The market correction is giving buy-and-hold investors a chance to pick up some top Canadian dividend stocks at discounted prices for self-directed RRSP portfolios focused on generating attractive total returns.
Algonquin Power
Algonquin Power (TSX:AQN)(NYSE:AQN) is a utility and renewable energy company based in Canada, but with most of its assets located in the United States. The stock trades near $18 per share at the time of writing compared to $20 in April. Investors who buy Algonquin Power at the current level can pick up a 5.2% dividend yield.
The company is in the process of buying Kentucky Power for US$2.85 billion in a deal that will significantly shift Algonquin Power’s assets more to the regulated utility model. On closing, Algonquin’s Power’s business mix will be about 80% regulated. The acquisition will raise the regulated rate base by 32% and increase the electricity distribution and transmission infrastructure by 37%.
Algonquin Power reported solid Q1 2022 results. Adjusted net earnings increased 13% to $141 million. The board announced a 6% dividend increase, extending a streak of annual payout hikes that goes back more than a decade.

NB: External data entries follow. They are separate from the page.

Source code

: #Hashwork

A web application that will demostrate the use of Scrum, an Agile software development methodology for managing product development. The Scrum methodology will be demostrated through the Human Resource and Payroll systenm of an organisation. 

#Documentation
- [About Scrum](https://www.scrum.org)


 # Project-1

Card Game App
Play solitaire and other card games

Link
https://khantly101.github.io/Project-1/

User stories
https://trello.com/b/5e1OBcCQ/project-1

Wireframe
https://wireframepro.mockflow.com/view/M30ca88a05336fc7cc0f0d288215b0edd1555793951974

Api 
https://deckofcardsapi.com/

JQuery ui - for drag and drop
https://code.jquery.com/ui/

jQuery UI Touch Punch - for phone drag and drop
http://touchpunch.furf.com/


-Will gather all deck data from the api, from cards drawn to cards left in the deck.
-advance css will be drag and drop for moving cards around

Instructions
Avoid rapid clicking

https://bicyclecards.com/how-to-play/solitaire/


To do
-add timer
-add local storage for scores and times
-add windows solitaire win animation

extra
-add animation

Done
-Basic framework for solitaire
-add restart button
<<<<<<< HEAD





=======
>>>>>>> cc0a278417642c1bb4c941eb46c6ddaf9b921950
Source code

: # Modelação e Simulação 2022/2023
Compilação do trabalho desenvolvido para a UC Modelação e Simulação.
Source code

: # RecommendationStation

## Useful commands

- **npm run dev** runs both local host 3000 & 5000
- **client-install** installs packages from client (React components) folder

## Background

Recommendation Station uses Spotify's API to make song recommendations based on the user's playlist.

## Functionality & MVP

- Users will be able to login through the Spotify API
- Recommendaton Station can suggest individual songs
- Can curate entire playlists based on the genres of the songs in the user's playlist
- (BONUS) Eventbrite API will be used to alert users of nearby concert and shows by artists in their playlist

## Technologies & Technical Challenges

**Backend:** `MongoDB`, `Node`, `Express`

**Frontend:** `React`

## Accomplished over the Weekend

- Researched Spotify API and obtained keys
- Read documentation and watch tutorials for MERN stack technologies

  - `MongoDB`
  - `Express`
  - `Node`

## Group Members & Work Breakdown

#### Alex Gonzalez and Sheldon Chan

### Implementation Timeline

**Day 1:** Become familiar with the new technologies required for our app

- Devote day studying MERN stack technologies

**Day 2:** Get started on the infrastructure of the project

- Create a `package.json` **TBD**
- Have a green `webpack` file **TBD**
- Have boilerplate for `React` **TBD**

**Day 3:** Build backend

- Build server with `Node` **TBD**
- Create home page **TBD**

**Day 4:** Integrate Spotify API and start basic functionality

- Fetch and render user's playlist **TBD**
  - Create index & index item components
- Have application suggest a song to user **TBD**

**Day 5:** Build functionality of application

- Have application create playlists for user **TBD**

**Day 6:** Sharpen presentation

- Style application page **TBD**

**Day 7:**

The drop in the share price appears overdone and investors get paid well to ride out any additional volatility. Algonquin Power is still trading like a renewable energy stock, but it should probably be lumped in with the traditional utility companies that have performed better in the past year.
Bank of Nova Scotia
Bank of Nova Scotia (TSX:BNS)(NYSE:BNS) trades near $77 per share at the time of writing compared to $95 in February. The steep drop in the share price occurred as a result of a broad-based pullback in bank stocks.

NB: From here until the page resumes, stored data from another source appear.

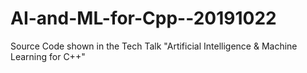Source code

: # AI-and-ML-for-Cpp--20191022

Source Code shown in the Tech Talk "Artificial Intelligence &amp; Machine Learning for C++"
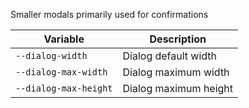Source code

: Smaller modals primarily used for confirmations

| Variable              | Description           |
| --------------------- | --------------------- |
| `--dialog-width`      | Dialog default width  |
| `--dialog-max-width`  | Dialog maximum width  |
| `--dialog-max-height` | Dialog maximum height |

Investors are trying to figure out if aggressive interest rate hikes by the U.S. Federal Reserve and the Bank of Canada will trigger a deep recession. This would slow down business borrowing and reduce investment and acquisition activities. At the same time, the steep rise in mortgage rates is already hitting the residential housing market in Canada. Pundits fear a crash might be on the way.
These are valid concerns and a recession that triggers a new wave of job losses would be negative for Bank of Nova Scotia and its peers. The likely scenario, however, is a mild recession and a gradual decline in house prices. Bank of Nova Scotia has a strong capital position to ride out some rough times and things would have to get really bad in the property sector before the bank takes a meaningful hit.

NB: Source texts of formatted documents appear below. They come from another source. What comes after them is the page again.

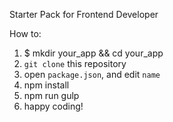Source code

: Starter Pack for Frontend Developer

How to:

1. $ mkdir your_app && cd your_app
2. `git clone` this repository
3. open `package.json`, and edit `name`
4. npm install
5. npm run gulp
6. happy coding!
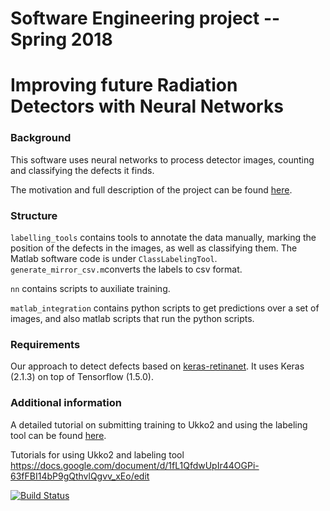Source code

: # Software Engineering project -- Spring 2018
# Improving future Radiation Detectors with Neural Networks

###  Background
This software uses neural networks to process detector images, counting and classifying the defects it finds.

The motivation and full description of the project can be found [here](https://studies.cs.helsinki.fi/ohtuprojekti/topic_descriptions/201).

### Structure
`labelling_tools` contains tools to annotate the data manually, marking the position of the defects in the images, as well as classifying them. The Matlab software code is under `ClassLabelingTool`.
`generate_mirror_csv.m`converts the labels to csv format.

`nn` contains scripts to auxiliate training.

`matlab_integration` contains python scripts to get predictions over a set of images, and also matlab scripts that run the python scripts.

### Requirements

Our approach to detect defects based on [keras-retinanet](https://github.com/fizyr/keras-retinanet). It uses Keras (2.1.3) on top of Tensorflow (1.5.0).

### Additional information

A detailed tutorial on submitting training to Ukko2 and using the labeling tool can be found [here](https://docs.google.com/document/d/1fL1QfdwUpIr44OGPi-63fFBI14bP9gQthvlQgvv_xEo/edit?usp=sharing).

Tutorials for using Ukko2 and labeling tool https://docs.google.com/document/d/1fL1QfdwUpIr44OGPi-63fFBI14bP9gQthvlQgvv_xEo/edit

[![Build Status](https://travis-ci.org/Ohtu-project/Ohtu-neural-networks.svg?branch=master)](https://travis-ci.org/Ohtu-project/Ohtu-neural-networks)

Bank Nova Scotia’s international operations have bounced back from the pandemic crash and should continue to deliver attractive long-term revenue growth. The international group, which primarily includes operations in Latin American, reported fiscal Q2 2022 earnings of $605 million compared to $420 million in fiscal Q2 2021.
Bank Nova Scotia’s board of directors raised the divined by 11% late last year and gave investors another 3% increase when the company reported the fiscal Q2 2022 results. This should be a good sign to investors that management is comfortable with the revenue and profit outlook over the medium term.
Investors who buy the stock at the current price can secure a solid 5.3% dividend yield.
The bottom line on top RRSP stocks
Algonquin Power and Bank of Nova Scotia look cheap right now and pay attractive dividends that should continue to grow. If you have some cash to put to work in a self-directed RRSP focused on total returns, these stocks deserve to be on your radar.